Mr. de Blasio, who has pushed back against an effort to hire 1,000 more police officers, said the city was trying to grapple with gang violence and said “a lot of additional tools coming online” in recent weeks would help, including the ShotSpotter system and handheld technology for officers.
His defense of the city’s crime rate comes after the Post, not Mr. de Blasio’s favorite tabloid, ran the headline: “You’re 45% more likely to be murdered in de Blasio’s Manhattan.” The article noted that sixteen people had been killed in Manhattan this year through Sunday, up from 11 the same period last year. Shooting incidents rose too, the Post noted, from 31 to 50.
“That’s sensationalist and that’s just fear-mongering,” Mr. de Blasio said, going on to note that taken together, major index crimes were down this year compared to last.
Mr. de Blasio went on to argue the Post was doing something his critics have argued of him of doing—knocking the NYPD. “I think anyone who says that is denigrating the efforts of the NYPD and really needs to look at the facts.”
This is not the first time the start of summer has brought on a worried conversation about shootings and murders in the city, something Mr. de Blasio himself pointed out—last summer saw a similar trend, but the year ended with the fewest murders on record (though shootings increased).

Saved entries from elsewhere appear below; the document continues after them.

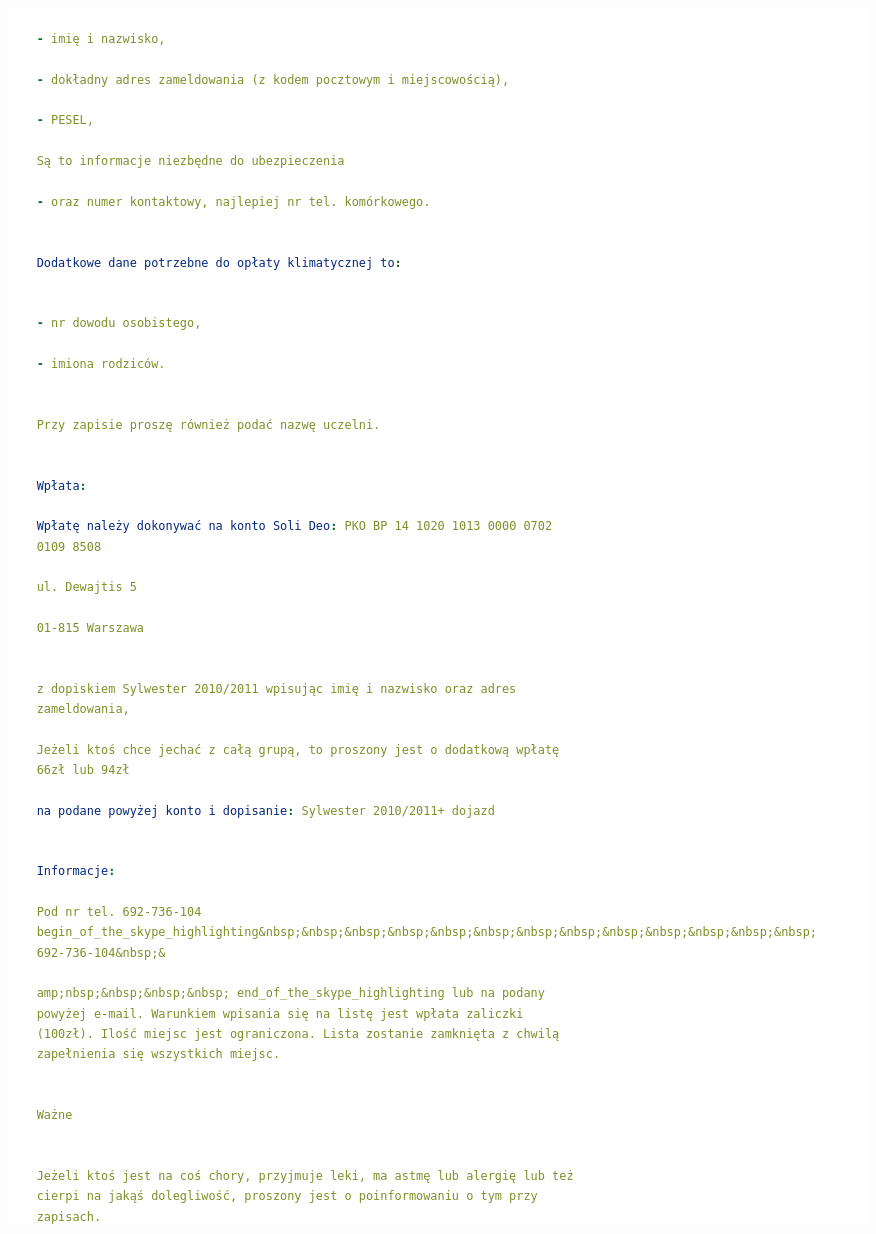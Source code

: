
 ```yaml

    - imię i nazwisko,

    - dokładny adres zameldowania (z kodem pocztowym i miejscowością),

    - PESEL,

    Są to informacje niezbędne do ubezpieczenia

    - oraz numer kontaktowy, najlepiej nr tel. komórkowego.


    Dodatkowe dane potrzebne do opłaty klimatycznej to:


    - nr dowodu osobistego,

    - imiona rodziców.


    Przy zapisie proszę również podać nazwę uczelni.


    Wpłata:

    Wpłatę należy dokonywać na konto Soli Deo: PKO BP 14 1020 1013 0000 0702
    0109 8508

    ul. Dewajtis 5

    01-815 Warszawa


    z dopiskiem Sylwester 2010/2011 wpisując imię i nazwisko oraz adres
    zameldowania,

    Jeżeli ktoś chce jechać z całą grupą, to proszony jest o dodatkową wpłatę
    66zł lub 94zł

    na podane powyżej konto i dopisanie: Sylwester 2010/2011+ dojazd


    Informacje:

    Pod nr tel. 692-736-104
    begin_of_the_skype_highlighting&nbsp;&nbsp;&nbsp;&nbsp;&nbsp;&nbsp;&nbsp;&nbsp;&nbsp;&nbsp;&nbsp;&nbsp;&nbsp;
    692-736-104&nbsp;&

    amp;nbsp;&nbsp;&nbsp;&nbsp; end_of_the_skype_highlighting lub na podany
    powyżej e-mail. Warunkiem wpisania się na listę jest wpłata zaliczki
    (100zł). Ilość miejsc jest ograniczona. Lista zostanie zamknięta z chwilą
    zapełnienia się wszystkich miejsc.


    Ważne


    Jeżeli ktoś jest na coś chory, przyjmuje leki, ma astmę lub alergię lub też
    cierpi na jakąś dolegliwość, proszony jest o poinformowaniu o tym przy
    zapisach.


```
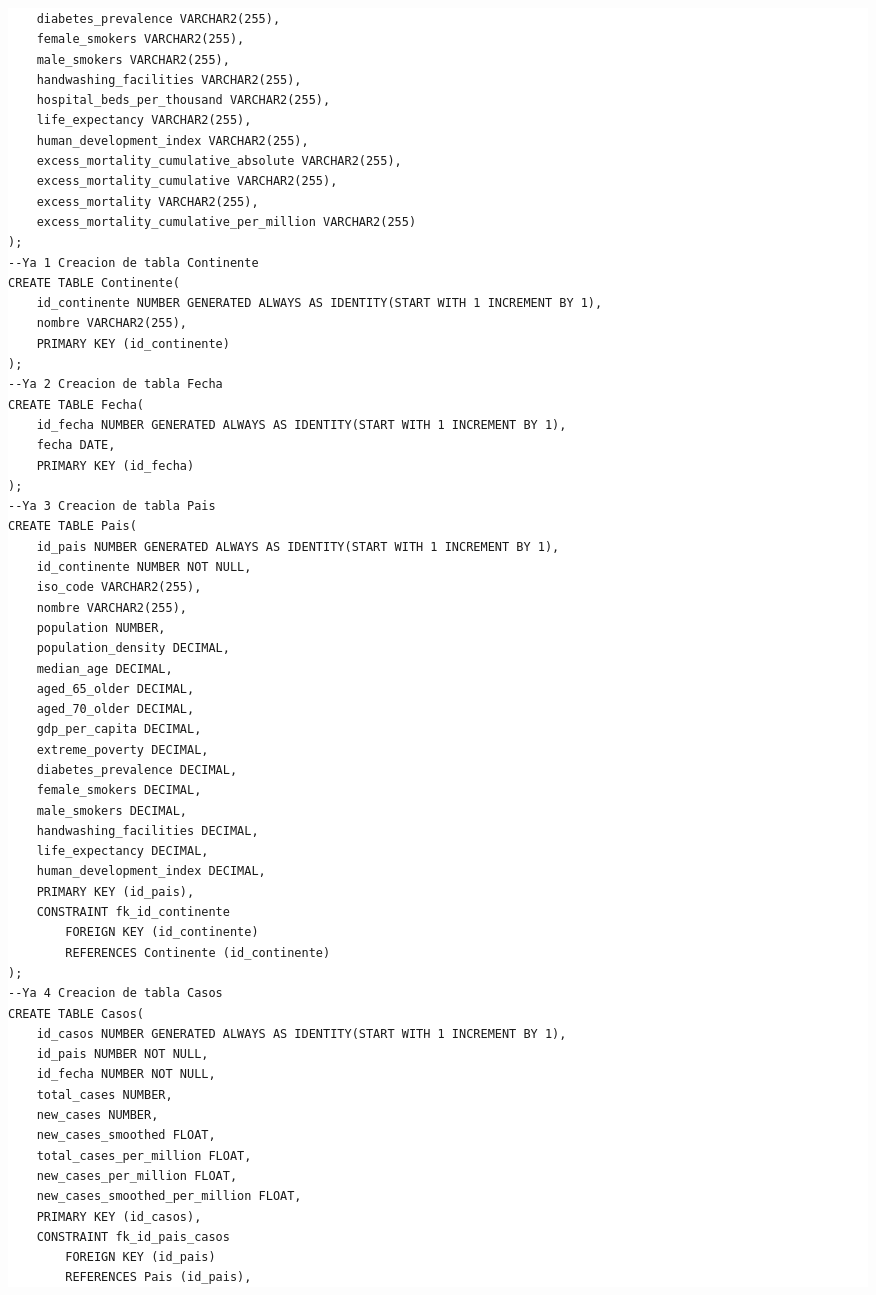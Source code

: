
 ```
	diabetes_prevalence VARCHAR2(255),
	female_smokers VARCHAR2(255),
	male_smokers VARCHAR2(255),
	handwashing_facilities VARCHAR2(255),
	hospital_beds_per_thousand VARCHAR2(255),
	life_expectancy VARCHAR2(255),
	human_development_index VARCHAR2(255),
	excess_mortality_cumulative_absolute VARCHAR2(255),
	excess_mortality_cumulative VARCHAR2(255),
	excess_mortality VARCHAR2(255),
	excess_mortality_cumulative_per_million VARCHAR2(255)
);
--Ya 1 Creacion de tabla Continente
CREATE TABLE Continente(
	id_continente NUMBER GENERATED ALWAYS AS IDENTITY(START WITH 1 INCREMENT BY 1),
	nombre VARCHAR2(255),
	PRIMARY KEY (id_continente)
);
--Ya 2 Creacion de tabla Fecha
CREATE TABLE Fecha(
	id_fecha NUMBER GENERATED ALWAYS AS IDENTITY(START WITH 1 INCREMENT BY 1),
	fecha DATE,
	PRIMARY KEY (id_fecha)
);
--Ya 3 Creacion de tabla Pais
CREATE TABLE Pais(
	id_pais NUMBER GENERATED ALWAYS AS IDENTITY(START WITH 1 INCREMENT BY 1),
	id_continente NUMBER NOT NULL,
	iso_code VARCHAR2(255),
	nombre VARCHAR2(255),
	population NUMBER,
	population_density DECIMAL,
	median_age DECIMAL,
	aged_65_older DECIMAL,
	aged_70_older DECIMAL,
	gdp_per_capita DECIMAL,
	extreme_poverty DECIMAL,
	diabetes_prevalence DECIMAL,
	female_smokers DECIMAL,
	male_smokers DECIMAL,
	handwashing_facilities DECIMAL,
	life_expectancy DECIMAL,
	human_development_index DECIMAL,
	PRIMARY KEY (id_pais),
	CONSTRAINT fk_id_continente 
		FOREIGN KEY (id_continente) 
		REFERENCES Continente (id_continente)
);
--Ya 4 Creacion de tabla Casos
CREATE TABLE Casos(
	id_casos NUMBER GENERATED ALWAYS AS IDENTITY(START WITH 1 INCREMENT BY 1),
	id_pais NUMBER NOT NULL,
	id_fecha NUMBER NOT NULL,
	total_cases NUMBER,
	new_cases NUMBER,
	new_cases_smoothed FLOAT,
	total_cases_per_million FLOAT,
	new_cases_per_million FLOAT,
	new_cases_smoothed_per_million FLOAT,
	PRIMARY KEY (id_casos),
	CONSTRAINT fk_id_pais_casos
		FOREIGN KEY (id_pais)
		REFERENCES Pais (id_pais),
```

“We went through some of these ups and downs last year. I mean, I remember very vividly you were all here for every moment of the drama. There were points last year where we were very concerned things were trending in the wrong direction. What happened at the end of last year? We had set an all-time record in terms of overall crime. And obviously in terms of murders, it was the lowest number of murders we have had in decades,” he said. “So, one of things I’ve learned by working so closely with the leadership of the NYPD and obviously with Commissioner Bratton is—they’re constantly working to perfect their strategies. But this year, they have a lot of tools they didn’t have last year. They have the retraining. They have the new technology. They have ShotSpotter. There’s a lot they’re putting to play that I think will be felt very soon.”

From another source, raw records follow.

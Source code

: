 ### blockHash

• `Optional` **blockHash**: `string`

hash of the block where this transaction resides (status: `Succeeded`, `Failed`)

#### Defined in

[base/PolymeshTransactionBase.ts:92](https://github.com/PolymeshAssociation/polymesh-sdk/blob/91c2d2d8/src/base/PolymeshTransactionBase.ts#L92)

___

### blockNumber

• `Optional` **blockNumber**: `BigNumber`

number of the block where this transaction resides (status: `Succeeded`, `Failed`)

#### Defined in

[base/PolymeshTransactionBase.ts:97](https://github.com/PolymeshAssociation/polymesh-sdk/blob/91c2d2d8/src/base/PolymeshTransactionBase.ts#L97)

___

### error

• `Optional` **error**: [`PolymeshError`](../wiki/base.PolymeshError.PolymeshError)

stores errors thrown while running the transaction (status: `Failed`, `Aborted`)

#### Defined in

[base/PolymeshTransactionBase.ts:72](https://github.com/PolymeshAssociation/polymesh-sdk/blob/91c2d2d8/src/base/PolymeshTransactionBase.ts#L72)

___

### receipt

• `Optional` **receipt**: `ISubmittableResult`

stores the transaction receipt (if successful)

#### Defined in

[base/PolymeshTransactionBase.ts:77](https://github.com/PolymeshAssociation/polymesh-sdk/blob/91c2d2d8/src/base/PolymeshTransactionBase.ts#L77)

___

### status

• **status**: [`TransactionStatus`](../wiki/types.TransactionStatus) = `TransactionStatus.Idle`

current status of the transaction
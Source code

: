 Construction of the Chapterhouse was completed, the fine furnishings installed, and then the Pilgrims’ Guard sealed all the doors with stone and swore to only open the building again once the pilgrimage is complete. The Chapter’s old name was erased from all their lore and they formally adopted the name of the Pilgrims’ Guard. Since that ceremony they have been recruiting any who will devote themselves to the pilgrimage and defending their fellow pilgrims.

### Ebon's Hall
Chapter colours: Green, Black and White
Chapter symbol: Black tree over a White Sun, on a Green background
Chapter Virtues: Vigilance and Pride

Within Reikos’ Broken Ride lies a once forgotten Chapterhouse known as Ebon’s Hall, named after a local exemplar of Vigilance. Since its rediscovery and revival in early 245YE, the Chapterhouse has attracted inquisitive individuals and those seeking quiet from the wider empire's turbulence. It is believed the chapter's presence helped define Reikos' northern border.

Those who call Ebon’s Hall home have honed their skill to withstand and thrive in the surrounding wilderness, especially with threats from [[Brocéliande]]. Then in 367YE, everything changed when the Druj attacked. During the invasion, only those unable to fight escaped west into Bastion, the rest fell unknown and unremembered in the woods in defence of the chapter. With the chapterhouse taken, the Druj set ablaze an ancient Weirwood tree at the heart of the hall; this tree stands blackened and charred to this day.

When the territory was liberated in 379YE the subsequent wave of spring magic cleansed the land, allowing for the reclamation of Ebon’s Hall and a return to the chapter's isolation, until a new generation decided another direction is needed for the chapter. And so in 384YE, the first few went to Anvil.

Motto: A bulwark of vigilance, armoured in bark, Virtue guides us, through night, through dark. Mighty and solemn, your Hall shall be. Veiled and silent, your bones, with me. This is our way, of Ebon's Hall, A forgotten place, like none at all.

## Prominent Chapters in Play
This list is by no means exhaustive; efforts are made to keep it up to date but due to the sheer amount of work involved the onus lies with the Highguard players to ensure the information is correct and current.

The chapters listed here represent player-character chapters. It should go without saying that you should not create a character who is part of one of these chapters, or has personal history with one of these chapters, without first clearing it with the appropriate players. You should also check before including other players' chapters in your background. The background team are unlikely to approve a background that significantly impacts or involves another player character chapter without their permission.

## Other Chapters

The mayor today blamed much of the violence in recent weeks on a “relatively small set of gangs and crews.”
“And more and more police resources are going to address that problem. And you’ll see a series of strategic changes coming up to go at that problem very directly,” he said.
The mayor said what’s happening today is “different reality” from the “bad old days” when “everyday citizens were getting caught in those crossfires.”
“It’s much more localized to gangs and crews. Now, as painful as that is—and we have to end the loss of life—it also means that our police have a lot more information to work with,” he said, promising “takedowns” of gangs.